▶ _Problem requirements_
Pull each line containing "severe" out of the data and copy it.

▶ _Supplied records_
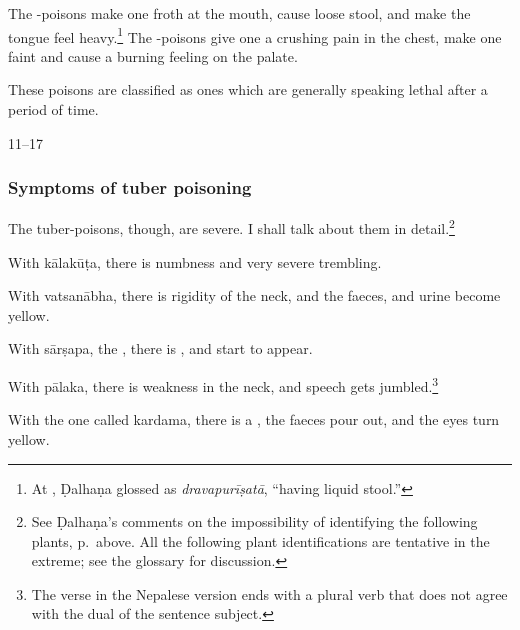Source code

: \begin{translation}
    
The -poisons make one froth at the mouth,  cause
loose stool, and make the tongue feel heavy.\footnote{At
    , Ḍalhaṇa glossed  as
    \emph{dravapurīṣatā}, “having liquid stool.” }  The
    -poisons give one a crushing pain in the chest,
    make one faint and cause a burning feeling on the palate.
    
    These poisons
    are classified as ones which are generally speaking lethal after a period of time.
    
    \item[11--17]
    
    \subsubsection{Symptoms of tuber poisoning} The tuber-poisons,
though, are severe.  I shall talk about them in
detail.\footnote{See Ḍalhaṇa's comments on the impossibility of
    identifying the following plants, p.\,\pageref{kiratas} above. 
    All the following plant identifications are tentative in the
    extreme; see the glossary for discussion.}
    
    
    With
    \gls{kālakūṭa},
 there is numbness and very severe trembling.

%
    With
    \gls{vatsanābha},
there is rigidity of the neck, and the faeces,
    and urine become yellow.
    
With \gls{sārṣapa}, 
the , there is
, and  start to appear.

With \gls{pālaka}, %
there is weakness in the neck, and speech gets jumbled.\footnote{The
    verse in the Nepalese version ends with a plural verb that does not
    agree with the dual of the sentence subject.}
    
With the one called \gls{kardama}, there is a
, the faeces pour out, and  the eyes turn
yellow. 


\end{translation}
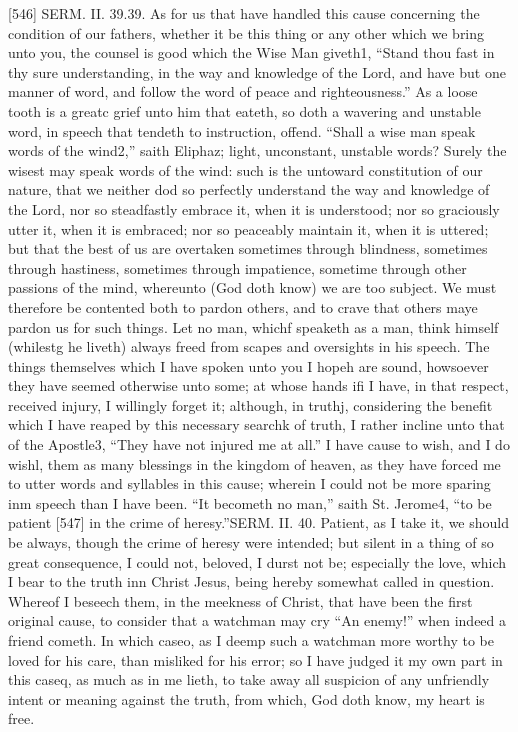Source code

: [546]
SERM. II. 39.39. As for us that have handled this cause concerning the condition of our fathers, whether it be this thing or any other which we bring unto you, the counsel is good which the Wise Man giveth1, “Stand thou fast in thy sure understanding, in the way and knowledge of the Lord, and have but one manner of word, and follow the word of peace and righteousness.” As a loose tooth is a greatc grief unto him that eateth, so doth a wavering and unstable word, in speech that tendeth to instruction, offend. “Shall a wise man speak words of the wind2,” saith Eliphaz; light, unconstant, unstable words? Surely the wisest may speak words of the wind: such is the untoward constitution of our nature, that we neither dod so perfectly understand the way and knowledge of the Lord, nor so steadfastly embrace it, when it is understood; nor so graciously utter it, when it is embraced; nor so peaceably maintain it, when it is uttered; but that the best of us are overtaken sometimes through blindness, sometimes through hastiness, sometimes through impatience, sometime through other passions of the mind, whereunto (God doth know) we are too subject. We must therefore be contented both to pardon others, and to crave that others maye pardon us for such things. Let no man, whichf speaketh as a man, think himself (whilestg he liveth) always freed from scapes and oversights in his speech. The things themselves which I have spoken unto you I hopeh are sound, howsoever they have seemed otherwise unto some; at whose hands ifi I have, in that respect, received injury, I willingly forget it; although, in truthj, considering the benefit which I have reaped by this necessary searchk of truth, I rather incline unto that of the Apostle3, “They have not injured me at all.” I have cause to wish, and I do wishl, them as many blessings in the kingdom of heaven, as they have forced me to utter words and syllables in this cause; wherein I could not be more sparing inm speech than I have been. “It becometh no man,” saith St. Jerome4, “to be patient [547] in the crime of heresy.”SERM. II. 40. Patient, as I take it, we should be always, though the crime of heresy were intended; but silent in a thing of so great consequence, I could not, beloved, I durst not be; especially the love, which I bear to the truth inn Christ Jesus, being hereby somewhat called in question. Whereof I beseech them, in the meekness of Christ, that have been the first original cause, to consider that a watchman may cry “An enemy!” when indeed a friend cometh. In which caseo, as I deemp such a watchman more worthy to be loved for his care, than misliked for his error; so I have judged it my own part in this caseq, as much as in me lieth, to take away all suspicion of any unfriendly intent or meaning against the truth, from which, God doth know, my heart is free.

▶ _Output_
though, are severe.  I shall talk about them in
 there is numbness and very severe trembling.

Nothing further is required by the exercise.